=== Section Start ===
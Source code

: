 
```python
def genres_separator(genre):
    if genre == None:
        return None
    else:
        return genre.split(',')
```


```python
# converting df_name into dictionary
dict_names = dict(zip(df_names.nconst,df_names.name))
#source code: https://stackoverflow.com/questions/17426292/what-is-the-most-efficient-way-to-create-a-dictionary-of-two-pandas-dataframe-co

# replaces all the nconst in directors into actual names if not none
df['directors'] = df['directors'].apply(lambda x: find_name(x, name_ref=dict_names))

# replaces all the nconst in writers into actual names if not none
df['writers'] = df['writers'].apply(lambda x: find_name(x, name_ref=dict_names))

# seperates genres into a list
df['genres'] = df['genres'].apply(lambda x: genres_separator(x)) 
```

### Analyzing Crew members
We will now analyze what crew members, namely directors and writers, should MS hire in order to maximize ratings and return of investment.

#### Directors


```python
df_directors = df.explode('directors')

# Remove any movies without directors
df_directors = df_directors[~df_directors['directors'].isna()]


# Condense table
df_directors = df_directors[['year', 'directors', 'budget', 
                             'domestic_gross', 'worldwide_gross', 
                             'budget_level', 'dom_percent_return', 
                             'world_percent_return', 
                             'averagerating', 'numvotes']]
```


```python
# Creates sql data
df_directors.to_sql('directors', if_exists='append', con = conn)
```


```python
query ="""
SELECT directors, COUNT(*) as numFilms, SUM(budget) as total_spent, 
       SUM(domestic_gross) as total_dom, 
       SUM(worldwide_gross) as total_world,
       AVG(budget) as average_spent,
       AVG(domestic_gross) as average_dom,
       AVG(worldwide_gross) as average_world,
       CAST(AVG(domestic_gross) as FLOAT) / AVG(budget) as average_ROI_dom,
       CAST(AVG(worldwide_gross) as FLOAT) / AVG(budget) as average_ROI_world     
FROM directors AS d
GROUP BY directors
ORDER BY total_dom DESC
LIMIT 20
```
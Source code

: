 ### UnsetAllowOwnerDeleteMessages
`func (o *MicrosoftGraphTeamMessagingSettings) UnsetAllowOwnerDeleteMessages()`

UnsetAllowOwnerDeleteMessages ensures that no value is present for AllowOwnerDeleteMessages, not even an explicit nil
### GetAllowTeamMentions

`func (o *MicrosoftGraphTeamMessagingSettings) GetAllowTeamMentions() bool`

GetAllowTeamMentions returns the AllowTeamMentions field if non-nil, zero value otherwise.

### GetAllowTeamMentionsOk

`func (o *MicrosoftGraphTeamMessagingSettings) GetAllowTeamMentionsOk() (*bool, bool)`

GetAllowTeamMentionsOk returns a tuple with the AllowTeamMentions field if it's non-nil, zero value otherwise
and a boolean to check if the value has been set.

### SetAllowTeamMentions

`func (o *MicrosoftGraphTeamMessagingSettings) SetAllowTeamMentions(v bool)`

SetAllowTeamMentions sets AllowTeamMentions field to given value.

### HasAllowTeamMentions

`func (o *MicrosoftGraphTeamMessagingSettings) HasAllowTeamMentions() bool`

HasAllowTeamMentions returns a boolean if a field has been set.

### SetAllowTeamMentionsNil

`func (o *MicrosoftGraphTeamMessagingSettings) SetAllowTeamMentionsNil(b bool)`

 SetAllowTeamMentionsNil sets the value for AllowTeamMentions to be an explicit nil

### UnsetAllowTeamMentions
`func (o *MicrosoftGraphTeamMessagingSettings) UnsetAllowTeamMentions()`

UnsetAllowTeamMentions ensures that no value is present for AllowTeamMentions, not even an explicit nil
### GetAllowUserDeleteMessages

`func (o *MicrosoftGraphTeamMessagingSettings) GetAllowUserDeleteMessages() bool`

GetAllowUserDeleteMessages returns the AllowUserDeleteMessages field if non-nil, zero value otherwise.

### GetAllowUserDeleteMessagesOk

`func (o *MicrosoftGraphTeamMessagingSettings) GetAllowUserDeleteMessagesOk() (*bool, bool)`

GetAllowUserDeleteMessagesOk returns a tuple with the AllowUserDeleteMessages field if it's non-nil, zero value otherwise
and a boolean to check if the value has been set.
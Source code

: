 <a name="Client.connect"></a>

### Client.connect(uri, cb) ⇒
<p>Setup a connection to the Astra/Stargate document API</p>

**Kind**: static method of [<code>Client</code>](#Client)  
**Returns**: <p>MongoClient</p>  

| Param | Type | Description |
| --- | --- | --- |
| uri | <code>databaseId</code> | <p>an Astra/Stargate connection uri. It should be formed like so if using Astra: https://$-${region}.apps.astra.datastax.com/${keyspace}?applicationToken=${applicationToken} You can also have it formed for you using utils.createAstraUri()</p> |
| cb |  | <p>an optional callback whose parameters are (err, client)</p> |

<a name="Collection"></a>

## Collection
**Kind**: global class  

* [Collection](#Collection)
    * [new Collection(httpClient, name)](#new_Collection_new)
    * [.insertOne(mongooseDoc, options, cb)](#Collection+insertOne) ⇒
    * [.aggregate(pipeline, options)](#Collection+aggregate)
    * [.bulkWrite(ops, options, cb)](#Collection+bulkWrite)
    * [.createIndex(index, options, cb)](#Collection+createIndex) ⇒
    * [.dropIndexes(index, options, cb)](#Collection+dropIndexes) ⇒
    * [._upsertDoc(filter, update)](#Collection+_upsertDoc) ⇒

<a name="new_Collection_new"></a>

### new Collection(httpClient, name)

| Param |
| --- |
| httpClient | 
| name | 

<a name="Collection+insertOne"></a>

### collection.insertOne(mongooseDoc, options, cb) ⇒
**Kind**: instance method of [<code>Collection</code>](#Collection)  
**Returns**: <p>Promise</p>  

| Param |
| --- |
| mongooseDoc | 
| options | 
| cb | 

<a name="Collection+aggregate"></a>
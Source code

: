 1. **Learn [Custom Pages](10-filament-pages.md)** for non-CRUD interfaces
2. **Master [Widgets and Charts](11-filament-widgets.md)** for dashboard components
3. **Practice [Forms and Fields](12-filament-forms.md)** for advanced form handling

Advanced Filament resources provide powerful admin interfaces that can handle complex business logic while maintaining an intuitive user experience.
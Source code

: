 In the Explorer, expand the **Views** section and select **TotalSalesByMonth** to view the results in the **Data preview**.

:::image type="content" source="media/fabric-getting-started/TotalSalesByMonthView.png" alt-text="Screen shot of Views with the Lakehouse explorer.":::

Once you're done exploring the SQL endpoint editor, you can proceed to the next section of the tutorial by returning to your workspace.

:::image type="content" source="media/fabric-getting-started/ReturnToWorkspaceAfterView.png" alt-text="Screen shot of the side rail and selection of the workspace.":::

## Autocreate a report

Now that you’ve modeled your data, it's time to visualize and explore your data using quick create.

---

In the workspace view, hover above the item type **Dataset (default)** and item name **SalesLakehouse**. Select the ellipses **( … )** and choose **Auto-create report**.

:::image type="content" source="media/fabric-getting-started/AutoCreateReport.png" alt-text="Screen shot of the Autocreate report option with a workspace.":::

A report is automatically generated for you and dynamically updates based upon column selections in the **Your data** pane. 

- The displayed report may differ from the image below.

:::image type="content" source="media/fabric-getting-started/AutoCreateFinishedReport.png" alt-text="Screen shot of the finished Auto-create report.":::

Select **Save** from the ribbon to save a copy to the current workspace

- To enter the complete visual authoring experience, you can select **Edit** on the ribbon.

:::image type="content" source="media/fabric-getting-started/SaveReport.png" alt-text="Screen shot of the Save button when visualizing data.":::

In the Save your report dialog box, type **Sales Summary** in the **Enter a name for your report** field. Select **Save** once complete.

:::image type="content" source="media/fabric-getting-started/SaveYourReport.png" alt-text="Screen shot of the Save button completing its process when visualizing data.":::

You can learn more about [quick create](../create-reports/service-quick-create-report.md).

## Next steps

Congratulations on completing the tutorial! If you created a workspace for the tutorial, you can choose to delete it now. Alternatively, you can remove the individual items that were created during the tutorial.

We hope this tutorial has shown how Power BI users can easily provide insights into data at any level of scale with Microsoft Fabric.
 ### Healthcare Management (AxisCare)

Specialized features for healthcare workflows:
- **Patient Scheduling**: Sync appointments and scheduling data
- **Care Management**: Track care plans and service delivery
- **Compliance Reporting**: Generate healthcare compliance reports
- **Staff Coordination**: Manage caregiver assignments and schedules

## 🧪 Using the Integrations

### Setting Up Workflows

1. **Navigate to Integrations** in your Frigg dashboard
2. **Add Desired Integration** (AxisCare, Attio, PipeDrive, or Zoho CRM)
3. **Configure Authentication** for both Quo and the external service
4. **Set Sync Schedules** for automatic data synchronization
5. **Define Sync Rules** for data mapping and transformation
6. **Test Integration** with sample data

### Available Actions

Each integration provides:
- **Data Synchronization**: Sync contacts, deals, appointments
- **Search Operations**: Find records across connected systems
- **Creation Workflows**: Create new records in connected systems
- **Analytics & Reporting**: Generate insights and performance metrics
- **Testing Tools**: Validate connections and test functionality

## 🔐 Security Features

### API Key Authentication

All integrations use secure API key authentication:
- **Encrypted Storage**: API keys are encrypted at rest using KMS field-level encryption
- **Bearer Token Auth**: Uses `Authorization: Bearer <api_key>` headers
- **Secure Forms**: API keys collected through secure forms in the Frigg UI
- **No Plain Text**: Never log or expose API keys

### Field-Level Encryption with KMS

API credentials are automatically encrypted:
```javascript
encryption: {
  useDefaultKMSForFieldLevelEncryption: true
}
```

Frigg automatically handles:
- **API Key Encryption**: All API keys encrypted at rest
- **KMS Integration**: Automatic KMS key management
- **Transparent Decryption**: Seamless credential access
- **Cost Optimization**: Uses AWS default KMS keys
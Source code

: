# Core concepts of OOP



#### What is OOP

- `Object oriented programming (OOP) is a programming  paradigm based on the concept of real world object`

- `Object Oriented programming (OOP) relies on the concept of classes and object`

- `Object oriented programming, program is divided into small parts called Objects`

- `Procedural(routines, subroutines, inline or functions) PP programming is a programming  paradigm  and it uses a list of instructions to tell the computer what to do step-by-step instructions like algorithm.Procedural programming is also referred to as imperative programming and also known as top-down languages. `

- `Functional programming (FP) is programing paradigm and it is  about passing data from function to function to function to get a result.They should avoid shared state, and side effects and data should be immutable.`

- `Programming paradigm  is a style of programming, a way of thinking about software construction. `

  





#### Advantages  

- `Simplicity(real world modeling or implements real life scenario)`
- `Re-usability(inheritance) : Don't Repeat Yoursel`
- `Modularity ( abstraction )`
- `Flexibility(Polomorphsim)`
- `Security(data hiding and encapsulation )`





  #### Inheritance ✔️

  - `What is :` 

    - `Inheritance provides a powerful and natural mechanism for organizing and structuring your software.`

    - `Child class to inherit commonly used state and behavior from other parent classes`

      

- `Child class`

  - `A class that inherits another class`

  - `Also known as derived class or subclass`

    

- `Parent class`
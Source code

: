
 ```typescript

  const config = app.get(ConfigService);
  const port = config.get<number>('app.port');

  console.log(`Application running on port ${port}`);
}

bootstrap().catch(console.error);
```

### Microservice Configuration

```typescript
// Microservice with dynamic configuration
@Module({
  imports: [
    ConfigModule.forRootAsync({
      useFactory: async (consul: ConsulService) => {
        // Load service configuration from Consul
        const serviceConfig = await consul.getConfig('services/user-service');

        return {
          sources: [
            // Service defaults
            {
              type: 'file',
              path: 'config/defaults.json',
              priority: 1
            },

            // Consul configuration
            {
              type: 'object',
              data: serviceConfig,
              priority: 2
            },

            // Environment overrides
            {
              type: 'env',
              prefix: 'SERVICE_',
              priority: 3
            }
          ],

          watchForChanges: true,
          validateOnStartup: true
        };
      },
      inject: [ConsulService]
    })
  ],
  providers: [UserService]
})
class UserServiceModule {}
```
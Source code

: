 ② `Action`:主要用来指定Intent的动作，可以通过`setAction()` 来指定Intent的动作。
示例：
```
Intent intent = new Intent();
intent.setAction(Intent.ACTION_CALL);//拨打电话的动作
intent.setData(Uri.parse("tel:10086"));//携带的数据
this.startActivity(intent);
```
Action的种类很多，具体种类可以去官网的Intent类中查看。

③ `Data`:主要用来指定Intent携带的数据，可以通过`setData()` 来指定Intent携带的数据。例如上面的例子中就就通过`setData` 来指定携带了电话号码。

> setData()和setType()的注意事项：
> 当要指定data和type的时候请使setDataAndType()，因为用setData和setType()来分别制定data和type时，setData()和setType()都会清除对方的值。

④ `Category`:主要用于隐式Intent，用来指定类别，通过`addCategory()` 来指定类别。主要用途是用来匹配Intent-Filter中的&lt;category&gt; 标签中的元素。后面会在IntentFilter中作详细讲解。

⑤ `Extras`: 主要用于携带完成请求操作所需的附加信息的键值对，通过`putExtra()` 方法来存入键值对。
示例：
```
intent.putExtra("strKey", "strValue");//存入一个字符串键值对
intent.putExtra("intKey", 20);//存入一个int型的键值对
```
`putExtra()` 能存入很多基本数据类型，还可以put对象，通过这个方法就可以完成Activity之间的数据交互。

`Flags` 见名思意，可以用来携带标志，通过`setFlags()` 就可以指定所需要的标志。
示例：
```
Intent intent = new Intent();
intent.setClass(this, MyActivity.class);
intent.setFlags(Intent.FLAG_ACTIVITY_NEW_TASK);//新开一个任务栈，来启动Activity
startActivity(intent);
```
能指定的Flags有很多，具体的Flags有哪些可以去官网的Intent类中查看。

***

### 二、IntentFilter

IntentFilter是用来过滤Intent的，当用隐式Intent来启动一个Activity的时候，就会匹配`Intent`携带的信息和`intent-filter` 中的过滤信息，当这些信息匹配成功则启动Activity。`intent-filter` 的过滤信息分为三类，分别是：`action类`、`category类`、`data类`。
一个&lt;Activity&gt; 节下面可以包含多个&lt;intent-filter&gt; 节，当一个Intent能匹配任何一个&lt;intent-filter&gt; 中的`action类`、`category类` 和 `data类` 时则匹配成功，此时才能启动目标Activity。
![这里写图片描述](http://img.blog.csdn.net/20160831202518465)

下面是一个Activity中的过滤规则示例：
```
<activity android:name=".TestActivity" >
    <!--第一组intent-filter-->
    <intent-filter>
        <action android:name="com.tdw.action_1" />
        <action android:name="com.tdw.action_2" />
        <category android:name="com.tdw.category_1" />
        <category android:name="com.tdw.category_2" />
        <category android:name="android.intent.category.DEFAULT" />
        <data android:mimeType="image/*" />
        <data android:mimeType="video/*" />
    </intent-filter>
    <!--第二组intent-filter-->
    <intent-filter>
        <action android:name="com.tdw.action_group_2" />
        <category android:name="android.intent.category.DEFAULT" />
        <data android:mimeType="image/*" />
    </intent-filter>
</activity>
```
=== Section End ===
YOUR TASK |
From the material above, return every line that contains "GetAllowTeamMentionsOk".

RESULT OF THIS EXERCISE |
### GetAllowTeamMentionsOk
`func (o *MicrosoftGraphTeamMessagingSettings) GetAllowTeamMentionsOk() (*bool, bool)`
GetAllowTeamMentionsOk returns a tuple with the AllowTeamMentions field if it's non-nil, zero value otherwise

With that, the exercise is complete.